In heel Europa…. (Hand. 16: 16-34)

logo-idW-oud

 

IN HEEL EUROPA…

Handelingen 16: 16 – 34

Onwillekeurig veert men op als Paulus en zijn gezelschap voor ’t eerst voet aan wal zetten in Europa. Met nadruk wordt gemeld dat de stad Filippi een kolonie is. Rome meldt zich, en het Romeinse recht dat nog altijd de grondslag van ons huidig recht vormt. Vergeefs zoeken de apostelen naar een synagoge. Zij zijn op ons vertrouwde maar hun vreemde grond. Voor de God van Israël liggen – zoals we zullen zien – titels als ‘allerhoogste God’ klaar en termen als almachtigheid, alomtegenwoordigheid en alwetendheid op de loer. De wereld is in alle redelijkheid en billijkheid zo gek nog niet, totdat deze bezien wordt met een apostolisch oog.

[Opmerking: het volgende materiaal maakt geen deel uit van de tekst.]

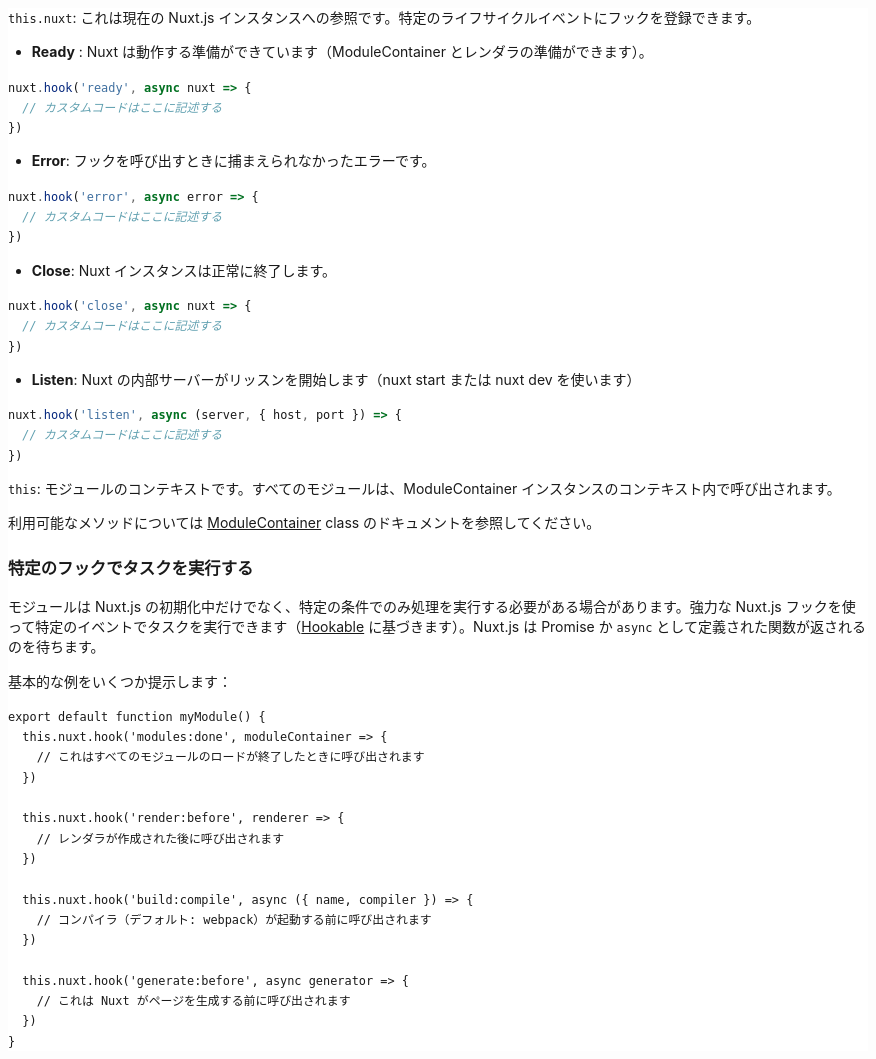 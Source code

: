 `this.nuxt`: これは現在の Nuxt.js インスタンスへの参照です。特定のライフサイクルイベントにフックを登録できます。

- **Ready** : Nuxt は動作する準備ができています（ModuleContainer とレンダラの準備ができます）。

```js
nuxt.hook('ready', async nuxt => {
  // カスタムコードはここに記述する
})
```

- **Error**: フックを呼び出すときに捕まえられなかったエラーです。

```js
nuxt.hook('error', async error => {
  // カスタムコードはここに記述する
})
```

- **Close**: Nuxt インスタンスは正常に終了します。

```js
nuxt.hook('close', async nuxt => {
  // カスタムコードはここに記述する
})
```

- **Listen**: Nuxt の内部サーバーがリッスンを開始します（nuxt start または nuxt dev を使います）

```js
nuxt.hook('listen', async (server, { host, port }) => {
  // カスタムコードはここに記述する
})
```

`this`: モジュールのコンテキストです。すべてのモジュールは、ModuleContainer インスタンスのコンテキスト内で呼び出されます。

利用可能なメソッドについては [ModuleContainer](/docs/internals-glossary/internals-module-container) class のドキュメントを参照してください。

### 特定のフックでタスクを実行する

モジュールは Nuxt.js の初期化中だけでなく、特定の条件でのみ処理を実行する必要がある場合があります。強力な Nuxt.js フックを使って特定のイベントでタスクを実行できます（[Hookable](https://github.com/nuxt-contrib/hookable) に基づきます）。Nuxt.js は Promise か `async` として定義された関数が返されるのを待ちます。

基本的な例をいくつか提示します：

```js{}[modules/myModule.js]
export default function myModule() {
  this.nuxt.hook('modules:done', moduleContainer => {
    // これはすべてのモジュールのロードが終了したときに呼び出されます
  })

  this.nuxt.hook('render:before', renderer => {
    // レンダラが作成された後に呼び出されます
  })

  this.nuxt.hook('build:compile', async ({ name, compiler }) => {
    // コンパイラ（デフォルト: webpack）が起動する前に呼び出されます
  })

  this.nuxt.hook('generate:before', async generator => {
    // これは Nuxt がページを生成する前に呼び出されます
  })
}
```

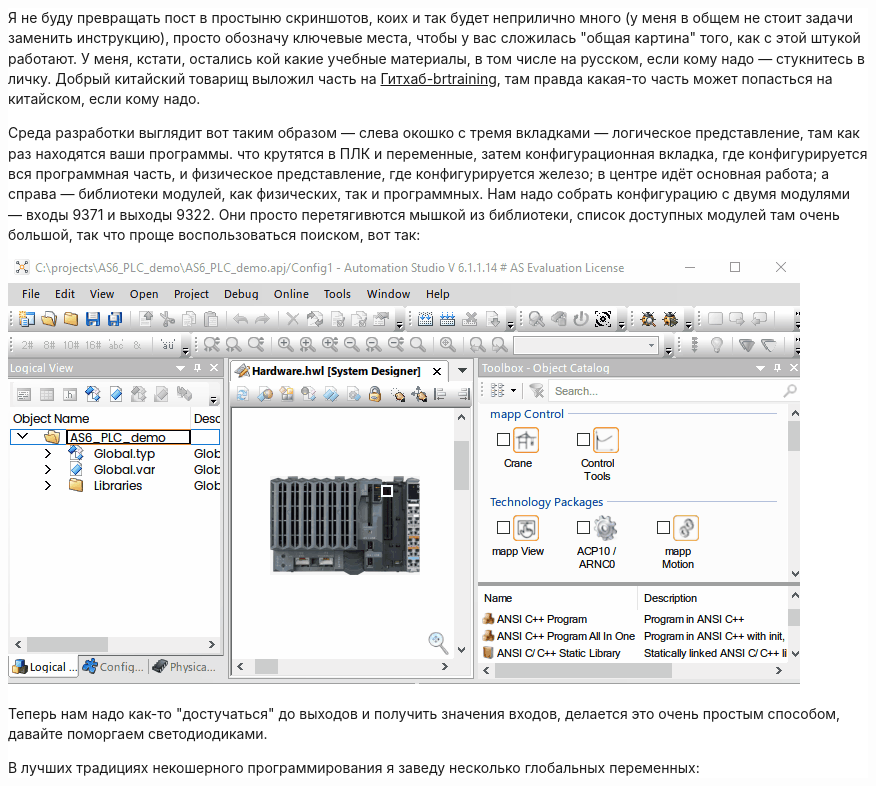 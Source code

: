 Я не буду превращать пост в простыню скриншотов, коих и так будет неприлично много (у меня в общем не стоит задачи заменить инструкцию), просто обозначу ключевые места, чтобы у вас сложилась "общая картина" того, как с этой штукой работают. У меня, кстати, остались кой какие учебные материалы, в том числе на русском, если кому надо — стукнитесь в личку. Добрый китайский товарищ выложил часть на [Гитхаб-brtraining](https://github.com/brtraining/brtraining.github.io/tree/master/TM42ENG), там правда какая-то часть может попасться на китайском, если кому надо.

Среда разработки выглядит вот таким образом — слева окошко с тремя вкладками — логическое представление, там как раз находятся ваши программы. что крутятся в ПЛК и переменные, затем конфигурационная вкладка, где конфигурируется вся программная часть, и физическое представление, где конфигурируется железо; в центре идёт основная работа; а справа — библиотеки модулей, как физических, так и программных. Нам надо собрать конфигурацию с двумя модулями — входы 9371 и выходы 9322. Они просто перетягивются мышкой из библиотеки, список доступных модулей там очень большой, так что проще воспользоваться поиском, вот так:

![](assets/plc2.gif)

Теперь нам надо как-то "достучаться" до выходов и получить значения входов, делается это очень простым способом, давайте поморгаем светодиодиками.

В лучших традициях некошерного программирования я заведу несколько глобальных переменных:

Een slavin met een Pythoonse geest komt hen tegemoet en raadt het geheim waaruit zij leven, al giet zij het in Romeinse termen. Zij dienen de allerhoogste God die bevrijdt. Slechts een weinig catechese zal nodig zijn om haar te leren, als zij eenmaal verlost is van de wurggreep van deze Pythoon, dat deze God juist bevrijdt door de gestalte van een dienstknecht aan te nemen. Maar over zulke dingen schrijve men beter een brief aan de gemeente te Filippi.

Het gaat mij nu om de nuchterheid en zakelijkheid waarmee korte metten gemaakt wordt met alle Pythoonse diepzinnigheid. Wat aan chtonisch mysterie en paranormaliteit in de aarde ligt opgetast maakt de mens ten principale onvrij en bovendien – o ironie van Israël – wordt er door heren stevig aan verdiend. Weg ermee! Kome wat ervan komt.

Dat komt. Blijkbaar stokt een heel economisch systeem als precies zijn religieuze en irrationele componenten met een kort en beslist woord worden uitgedreven. Vrije markt blijft slavenhandel. De manier waarop Paulus en Silas gevangen worden genomen heeft niets redelijks en billijks, nu een diepe zenuw is geraakt. Opgeborgen moeten zij, in de ‘binnenste bewaring’ (Naardense Vertaling) met de voeten zorgvuldig opgesloten in het houtblok.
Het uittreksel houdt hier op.